Look through the records, and wherever the string "between" turns up, copy out that line.

Extracted entries:

● ● ●

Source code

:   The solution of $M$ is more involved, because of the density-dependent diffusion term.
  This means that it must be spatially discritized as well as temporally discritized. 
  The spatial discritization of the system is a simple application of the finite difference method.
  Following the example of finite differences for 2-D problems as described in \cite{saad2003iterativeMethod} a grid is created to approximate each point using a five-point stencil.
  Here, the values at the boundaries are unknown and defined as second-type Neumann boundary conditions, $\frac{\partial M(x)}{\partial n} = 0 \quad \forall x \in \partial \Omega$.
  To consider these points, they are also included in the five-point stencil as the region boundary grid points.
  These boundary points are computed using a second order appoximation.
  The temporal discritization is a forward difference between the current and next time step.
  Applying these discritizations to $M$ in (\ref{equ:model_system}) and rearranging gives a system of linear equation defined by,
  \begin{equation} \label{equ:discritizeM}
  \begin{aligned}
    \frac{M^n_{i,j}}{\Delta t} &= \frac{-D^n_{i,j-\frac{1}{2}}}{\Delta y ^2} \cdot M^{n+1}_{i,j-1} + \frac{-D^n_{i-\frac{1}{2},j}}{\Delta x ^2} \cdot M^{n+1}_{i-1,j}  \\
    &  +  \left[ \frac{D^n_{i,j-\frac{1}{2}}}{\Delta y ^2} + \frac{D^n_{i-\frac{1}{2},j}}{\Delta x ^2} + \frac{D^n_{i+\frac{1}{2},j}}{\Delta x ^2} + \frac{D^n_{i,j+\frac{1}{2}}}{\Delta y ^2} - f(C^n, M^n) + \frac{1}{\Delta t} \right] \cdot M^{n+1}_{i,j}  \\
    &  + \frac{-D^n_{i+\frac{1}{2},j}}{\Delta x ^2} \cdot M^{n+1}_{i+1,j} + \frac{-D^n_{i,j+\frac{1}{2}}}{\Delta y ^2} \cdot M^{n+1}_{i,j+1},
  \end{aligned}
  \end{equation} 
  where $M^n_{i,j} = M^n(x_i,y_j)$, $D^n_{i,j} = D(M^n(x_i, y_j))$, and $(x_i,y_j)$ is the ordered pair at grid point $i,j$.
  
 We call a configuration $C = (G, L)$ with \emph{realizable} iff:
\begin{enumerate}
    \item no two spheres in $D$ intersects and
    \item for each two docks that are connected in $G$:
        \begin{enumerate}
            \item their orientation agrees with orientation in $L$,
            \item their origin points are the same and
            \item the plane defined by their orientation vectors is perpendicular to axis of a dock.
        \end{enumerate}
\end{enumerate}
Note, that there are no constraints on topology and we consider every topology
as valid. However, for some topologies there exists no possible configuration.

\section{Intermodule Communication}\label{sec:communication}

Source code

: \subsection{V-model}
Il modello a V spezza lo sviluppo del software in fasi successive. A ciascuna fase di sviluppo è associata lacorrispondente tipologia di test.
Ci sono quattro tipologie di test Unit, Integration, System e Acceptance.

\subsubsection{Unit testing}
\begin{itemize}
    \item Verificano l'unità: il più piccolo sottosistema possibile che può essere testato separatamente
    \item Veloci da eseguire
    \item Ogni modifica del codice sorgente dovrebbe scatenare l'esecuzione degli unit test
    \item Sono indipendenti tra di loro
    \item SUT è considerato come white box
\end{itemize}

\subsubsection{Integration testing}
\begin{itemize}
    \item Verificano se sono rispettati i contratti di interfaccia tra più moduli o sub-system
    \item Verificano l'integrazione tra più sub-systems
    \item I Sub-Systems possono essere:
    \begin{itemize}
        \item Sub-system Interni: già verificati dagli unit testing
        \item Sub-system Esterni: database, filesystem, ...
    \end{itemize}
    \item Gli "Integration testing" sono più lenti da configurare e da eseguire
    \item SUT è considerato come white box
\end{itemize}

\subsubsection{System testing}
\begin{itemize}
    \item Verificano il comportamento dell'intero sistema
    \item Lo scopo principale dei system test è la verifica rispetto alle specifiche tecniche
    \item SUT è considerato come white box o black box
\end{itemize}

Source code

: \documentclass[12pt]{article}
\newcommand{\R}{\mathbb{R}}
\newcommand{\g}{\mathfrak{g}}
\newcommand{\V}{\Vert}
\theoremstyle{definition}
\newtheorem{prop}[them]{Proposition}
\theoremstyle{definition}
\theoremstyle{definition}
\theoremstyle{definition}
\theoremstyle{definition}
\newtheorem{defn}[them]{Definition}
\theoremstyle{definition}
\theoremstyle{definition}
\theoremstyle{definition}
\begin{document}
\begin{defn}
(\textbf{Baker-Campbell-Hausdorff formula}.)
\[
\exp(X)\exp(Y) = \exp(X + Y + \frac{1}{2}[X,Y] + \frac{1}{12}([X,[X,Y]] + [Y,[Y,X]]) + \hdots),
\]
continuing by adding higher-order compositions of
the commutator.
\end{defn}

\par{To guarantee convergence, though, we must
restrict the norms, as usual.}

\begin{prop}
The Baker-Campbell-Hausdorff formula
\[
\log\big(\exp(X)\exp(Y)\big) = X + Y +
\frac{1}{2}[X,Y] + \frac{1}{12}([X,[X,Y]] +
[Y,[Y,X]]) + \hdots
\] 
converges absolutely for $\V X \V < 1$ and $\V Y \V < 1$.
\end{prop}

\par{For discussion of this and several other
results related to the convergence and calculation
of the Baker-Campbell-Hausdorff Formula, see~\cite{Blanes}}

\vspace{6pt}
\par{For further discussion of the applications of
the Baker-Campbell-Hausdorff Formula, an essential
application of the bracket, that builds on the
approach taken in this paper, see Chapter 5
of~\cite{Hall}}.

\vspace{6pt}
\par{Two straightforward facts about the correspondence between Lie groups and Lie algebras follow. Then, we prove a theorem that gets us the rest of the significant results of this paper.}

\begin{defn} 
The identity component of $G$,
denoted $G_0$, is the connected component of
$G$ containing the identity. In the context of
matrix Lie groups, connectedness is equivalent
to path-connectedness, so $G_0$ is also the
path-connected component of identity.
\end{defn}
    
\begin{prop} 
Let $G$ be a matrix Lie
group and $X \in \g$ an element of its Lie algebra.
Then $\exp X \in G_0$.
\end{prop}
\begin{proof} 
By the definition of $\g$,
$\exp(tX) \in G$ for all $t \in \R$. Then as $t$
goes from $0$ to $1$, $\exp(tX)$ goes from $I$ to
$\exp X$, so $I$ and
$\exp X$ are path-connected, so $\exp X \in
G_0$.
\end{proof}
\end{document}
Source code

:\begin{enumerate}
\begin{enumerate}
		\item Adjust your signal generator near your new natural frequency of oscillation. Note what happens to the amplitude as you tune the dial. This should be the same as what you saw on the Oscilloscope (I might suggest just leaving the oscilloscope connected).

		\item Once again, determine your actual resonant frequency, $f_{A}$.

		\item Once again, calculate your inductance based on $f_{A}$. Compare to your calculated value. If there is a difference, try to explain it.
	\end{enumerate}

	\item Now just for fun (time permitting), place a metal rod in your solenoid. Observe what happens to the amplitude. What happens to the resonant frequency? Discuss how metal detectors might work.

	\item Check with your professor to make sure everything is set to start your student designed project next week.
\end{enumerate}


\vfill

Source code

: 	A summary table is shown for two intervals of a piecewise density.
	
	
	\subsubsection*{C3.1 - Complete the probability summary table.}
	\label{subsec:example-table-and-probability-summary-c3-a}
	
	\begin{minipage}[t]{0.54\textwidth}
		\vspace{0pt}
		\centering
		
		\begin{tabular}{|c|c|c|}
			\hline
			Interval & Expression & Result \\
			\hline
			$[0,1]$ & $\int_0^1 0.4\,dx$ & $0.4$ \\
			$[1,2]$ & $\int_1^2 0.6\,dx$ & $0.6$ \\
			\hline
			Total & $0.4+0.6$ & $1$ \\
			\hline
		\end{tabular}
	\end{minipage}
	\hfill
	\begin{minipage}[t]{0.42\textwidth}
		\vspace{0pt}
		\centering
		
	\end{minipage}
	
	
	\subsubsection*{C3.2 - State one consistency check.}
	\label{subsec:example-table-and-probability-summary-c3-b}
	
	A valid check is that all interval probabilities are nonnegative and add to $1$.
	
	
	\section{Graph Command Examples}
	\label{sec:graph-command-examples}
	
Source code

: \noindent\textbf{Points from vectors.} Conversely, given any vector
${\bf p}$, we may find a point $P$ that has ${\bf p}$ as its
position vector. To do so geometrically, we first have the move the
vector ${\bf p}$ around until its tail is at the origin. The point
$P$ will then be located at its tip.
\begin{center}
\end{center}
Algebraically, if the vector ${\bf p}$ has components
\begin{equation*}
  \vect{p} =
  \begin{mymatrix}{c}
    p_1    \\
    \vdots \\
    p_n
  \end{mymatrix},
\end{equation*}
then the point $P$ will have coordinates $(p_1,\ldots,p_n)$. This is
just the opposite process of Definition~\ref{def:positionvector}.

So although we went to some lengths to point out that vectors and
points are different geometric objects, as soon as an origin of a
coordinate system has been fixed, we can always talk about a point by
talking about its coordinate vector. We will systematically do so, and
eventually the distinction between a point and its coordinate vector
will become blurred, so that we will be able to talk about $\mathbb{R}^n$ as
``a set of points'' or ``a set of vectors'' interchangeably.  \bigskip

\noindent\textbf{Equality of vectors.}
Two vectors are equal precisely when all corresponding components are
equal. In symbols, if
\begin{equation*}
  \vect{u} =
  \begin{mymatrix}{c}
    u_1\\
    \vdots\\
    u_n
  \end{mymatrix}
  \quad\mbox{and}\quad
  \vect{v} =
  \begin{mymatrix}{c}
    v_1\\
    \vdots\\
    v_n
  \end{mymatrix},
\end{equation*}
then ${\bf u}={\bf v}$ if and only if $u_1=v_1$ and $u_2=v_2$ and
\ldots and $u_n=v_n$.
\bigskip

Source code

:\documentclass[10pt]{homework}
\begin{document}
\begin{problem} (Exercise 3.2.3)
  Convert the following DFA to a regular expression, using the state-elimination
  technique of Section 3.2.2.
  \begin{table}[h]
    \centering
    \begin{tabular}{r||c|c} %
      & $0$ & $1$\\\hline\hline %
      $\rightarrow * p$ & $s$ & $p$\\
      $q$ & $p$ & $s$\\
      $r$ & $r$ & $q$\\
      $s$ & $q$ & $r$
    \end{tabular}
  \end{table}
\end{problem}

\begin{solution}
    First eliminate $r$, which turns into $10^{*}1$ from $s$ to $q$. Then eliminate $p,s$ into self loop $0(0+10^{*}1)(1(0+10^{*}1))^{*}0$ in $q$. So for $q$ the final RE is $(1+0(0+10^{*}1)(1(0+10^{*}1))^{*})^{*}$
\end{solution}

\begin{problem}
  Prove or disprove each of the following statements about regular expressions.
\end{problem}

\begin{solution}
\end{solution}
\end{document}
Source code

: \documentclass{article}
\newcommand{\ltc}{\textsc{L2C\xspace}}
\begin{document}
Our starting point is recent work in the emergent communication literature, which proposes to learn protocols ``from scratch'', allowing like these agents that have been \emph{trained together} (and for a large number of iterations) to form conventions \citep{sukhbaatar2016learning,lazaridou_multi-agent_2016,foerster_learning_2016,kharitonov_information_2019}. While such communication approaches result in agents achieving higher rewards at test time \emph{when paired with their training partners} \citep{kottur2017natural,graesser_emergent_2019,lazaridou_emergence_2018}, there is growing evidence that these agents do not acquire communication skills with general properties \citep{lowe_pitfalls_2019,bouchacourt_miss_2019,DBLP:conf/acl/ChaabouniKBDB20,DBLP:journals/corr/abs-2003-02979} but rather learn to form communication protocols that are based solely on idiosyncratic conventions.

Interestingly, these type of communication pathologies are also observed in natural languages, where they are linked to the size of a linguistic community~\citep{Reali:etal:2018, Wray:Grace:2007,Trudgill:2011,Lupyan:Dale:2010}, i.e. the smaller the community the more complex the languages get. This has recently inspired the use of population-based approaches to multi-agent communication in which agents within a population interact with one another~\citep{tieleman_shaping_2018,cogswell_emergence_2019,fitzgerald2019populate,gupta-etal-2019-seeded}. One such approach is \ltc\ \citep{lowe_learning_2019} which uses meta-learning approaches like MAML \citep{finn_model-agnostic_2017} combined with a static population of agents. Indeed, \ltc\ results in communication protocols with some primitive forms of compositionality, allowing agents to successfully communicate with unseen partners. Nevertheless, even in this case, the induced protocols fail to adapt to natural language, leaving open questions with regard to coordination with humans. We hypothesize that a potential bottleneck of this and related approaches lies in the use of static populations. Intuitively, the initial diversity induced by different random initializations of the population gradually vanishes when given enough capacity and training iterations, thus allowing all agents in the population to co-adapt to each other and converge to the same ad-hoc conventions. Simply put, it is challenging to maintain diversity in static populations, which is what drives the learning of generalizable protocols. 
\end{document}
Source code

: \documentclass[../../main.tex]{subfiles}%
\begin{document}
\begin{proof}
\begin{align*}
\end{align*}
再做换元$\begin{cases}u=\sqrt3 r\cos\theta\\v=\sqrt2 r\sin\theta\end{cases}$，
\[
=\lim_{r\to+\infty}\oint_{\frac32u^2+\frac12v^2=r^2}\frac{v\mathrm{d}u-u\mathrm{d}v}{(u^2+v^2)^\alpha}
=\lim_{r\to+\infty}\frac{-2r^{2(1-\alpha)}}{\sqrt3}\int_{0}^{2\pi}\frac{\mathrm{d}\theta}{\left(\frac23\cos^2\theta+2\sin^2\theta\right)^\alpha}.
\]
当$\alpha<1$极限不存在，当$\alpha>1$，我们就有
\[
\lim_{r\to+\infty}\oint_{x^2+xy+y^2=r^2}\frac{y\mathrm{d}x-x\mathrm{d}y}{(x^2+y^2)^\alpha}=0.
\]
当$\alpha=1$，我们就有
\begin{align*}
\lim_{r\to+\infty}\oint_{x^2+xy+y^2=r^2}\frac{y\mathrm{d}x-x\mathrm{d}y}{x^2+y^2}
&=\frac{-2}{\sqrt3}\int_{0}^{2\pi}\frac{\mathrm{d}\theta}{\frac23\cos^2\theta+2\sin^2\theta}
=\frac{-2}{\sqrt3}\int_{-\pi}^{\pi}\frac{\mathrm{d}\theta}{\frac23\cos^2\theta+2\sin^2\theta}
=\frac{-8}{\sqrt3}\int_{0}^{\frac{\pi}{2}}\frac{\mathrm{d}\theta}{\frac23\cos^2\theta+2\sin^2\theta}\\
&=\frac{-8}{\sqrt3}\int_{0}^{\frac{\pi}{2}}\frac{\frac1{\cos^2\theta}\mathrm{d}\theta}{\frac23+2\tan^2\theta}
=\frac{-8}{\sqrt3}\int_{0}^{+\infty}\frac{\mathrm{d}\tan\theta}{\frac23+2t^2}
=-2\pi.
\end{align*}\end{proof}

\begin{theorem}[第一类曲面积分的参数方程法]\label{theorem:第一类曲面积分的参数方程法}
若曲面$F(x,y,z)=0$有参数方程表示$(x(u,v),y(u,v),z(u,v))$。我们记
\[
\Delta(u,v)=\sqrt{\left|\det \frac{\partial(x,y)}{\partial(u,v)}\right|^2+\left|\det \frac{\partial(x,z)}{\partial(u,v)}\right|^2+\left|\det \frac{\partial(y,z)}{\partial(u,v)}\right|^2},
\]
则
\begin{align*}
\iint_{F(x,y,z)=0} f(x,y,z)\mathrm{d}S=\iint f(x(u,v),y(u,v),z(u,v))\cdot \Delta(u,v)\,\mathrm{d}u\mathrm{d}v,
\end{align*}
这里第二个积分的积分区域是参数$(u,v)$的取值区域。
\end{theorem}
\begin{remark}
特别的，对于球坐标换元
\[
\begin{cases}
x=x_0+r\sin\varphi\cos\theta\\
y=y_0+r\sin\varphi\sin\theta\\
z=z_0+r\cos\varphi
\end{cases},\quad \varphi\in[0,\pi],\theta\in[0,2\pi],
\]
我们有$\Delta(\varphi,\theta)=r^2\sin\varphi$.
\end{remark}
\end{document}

● ● ●

Final answer:
  The temporal discritization is a forward difference between the current and next time step.
\par{Two straightforward facts about the correspondence between Lie groups and Lie algebras follow. Then, we prove a theorem that gets us the rest of the significant results of this paper.}
eventually the distinction between a point and its coordinate vector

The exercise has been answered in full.